(Document images with source code)
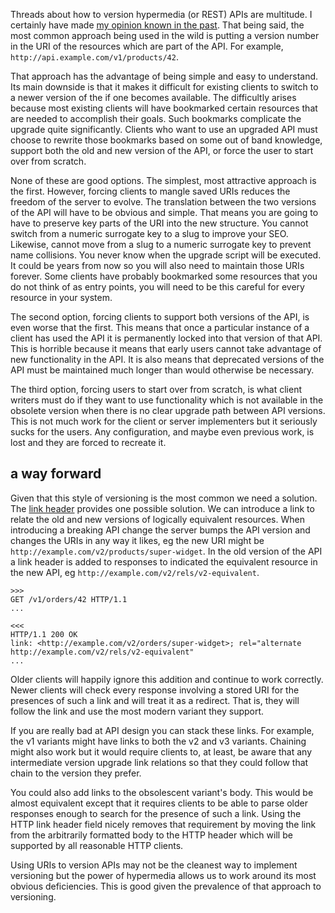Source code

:Threads about how to version hypermedia (or REST) APIs are
multitude. I certainly have made [my opinion
known in the past][rest-versioning]. That being said, the most common approach being
used in the wild is putting a version number in the URI of the
resources which are part of the API. For example,
`http://api.example.com/v1/products/42`.

That approach has the advantage of being simple and easy to
understand. Its main downside is that it makes it difficult for
existing clients to switch to a newer version of the if one becomes
available. The difficultly arises because most existing clients will
have bookmarked certain resources that are needed to accomplish their
goals. Such bookmarks complicate the upgrade quite
significantly. Clients who want to use an upgraded API must choose to
rewrite those bookmarks based on some out of band knowledge, support
both the old and new version of the API, or force the user to start
over from scratch.

None of these are good options. The simplest, most attractive approach
is the first. However, forcing clients to mangle saved URIs reduces
the freedom of the server to evolve. The translation between the two
versions of the API will have to be obvious and simple. That means you
are going to have to preserve key parts of the URI into the new
structure. You cannot switch from a numeric surrogate key to a slug to
improve your SEO. Likewise, cannot move from a slug to a numeric
surrogate key to prevent name collisions. You never know when the
upgrade script will be executed. It could be years from now so you
will also need to maintain those URIs forever. Some clients have
probably bookmarked some resources that you do not think of as entry
points, you will need to be this careful for every resource in your
system.

The second option, forcing clients to support both versions of the
API, is even worse that the first. This means that once a
particular instance of a client has used the API it is permanently
locked into that version of that API. This is horrible because it
means that early users cannot take advantage of new functionality in
the API. It is also means that deprecated versions of the API must be
maintained much longer than would otherwise be necessary.

The third option, forcing users to start over from scratch, is what
client writers must do if they want to use functionality which is not
available in the obsolete version when there is no clear upgrade path
between API versions. This is not much work for the client or server
implementers but it seriously sucks for the users. Any configuration,
and maybe even previous work, is lost and they are forced to recreate
it.

a way forward
-----

Given that this style of versioning is the most common we need a
solution. The [link header][link-header] provides one possible
solution. We can introduce a link to relate the old and new versions
of logically equivalent resources.  When introducing a breaking API
change the server bumps the API version and changes the URIs in any
way it likes, eg the new URI might be
`http://example.com/v2/products/super-widget`. In the old version of
the API a link header is added to responses to indicated the
equivalent resource in the new API, eg `http://example.com/v2/rels/v2-equivalent`.

    >>>
    GET /v1/orders/42 HTTP/1.1
    ...
    
    <<<
    HTTP/1.1 200 OK
    link: <http://example.com/v2/orders/super-widget>; rel="alternate http://example.com/v2/rels/v2-equivalent"
    ...

Older clients will happily ignore this addition and continue to work
correctly. Newer clients will check every response involving a stored
URI for the presences of such a link and will treat it as a
redirect. That is, they will follow the link and use the most modern
variant they support.

If you are really bad at API design you can stack these links. For
example, the v1 variants might have links to both the v2 and v3
variants. Chaining might also work but it would require clients to, at
least, be aware that any intermediate version upgrade link relations
so that they could follow that chain to the version they prefer.

You could also add links to the obsolescent variant's body. This would
be almost equivalent except that it requires clients to be able to
parse older responses enough to search for the presence of such a
link. Using the HTTP link header field nicely removes that requirement
by moving the link from the arbitrarily formatted body to the HTTP
header which will be supported by all reasonable HTTP clients.

Using URIs to version APIs may not be the cleanest way to implement
versioning but the power of hypermedia allows us to work around its
most obvious deficiencies. This is good given the prevalence of that
approach to versioning.

[link-header]: http://tools.ietf.org/html/rfc5988
[rest-versioning]: http://barelyenough.org/blog/tag/rest-versioning/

What you need to do —
Of the entries listed above, reproduce only the lines starting at the line containing "is the first." and ending at the line containing "probably bookmarked some". Include both, exactly as they stand.

Answer —
is the first. However, forcing clients to mangle saved URIs reduces
the freedom of the server to evolve. The translation between the two
versions of the API will have to be obvious and simple. That means you
are going to have to preserve key parts of the URI into the new
structure. You cannot switch from a numeric surrogate key to a slug to
improve your SEO. Likewise, cannot move from a slug to a numeric
surrogate key to prevent name collisions. You never know when the
upgrade script will be executed. It could be years from now so you
will also need to maintain those URIs forever. Some clients have
probably bookmarked some resources that you do not think of as entry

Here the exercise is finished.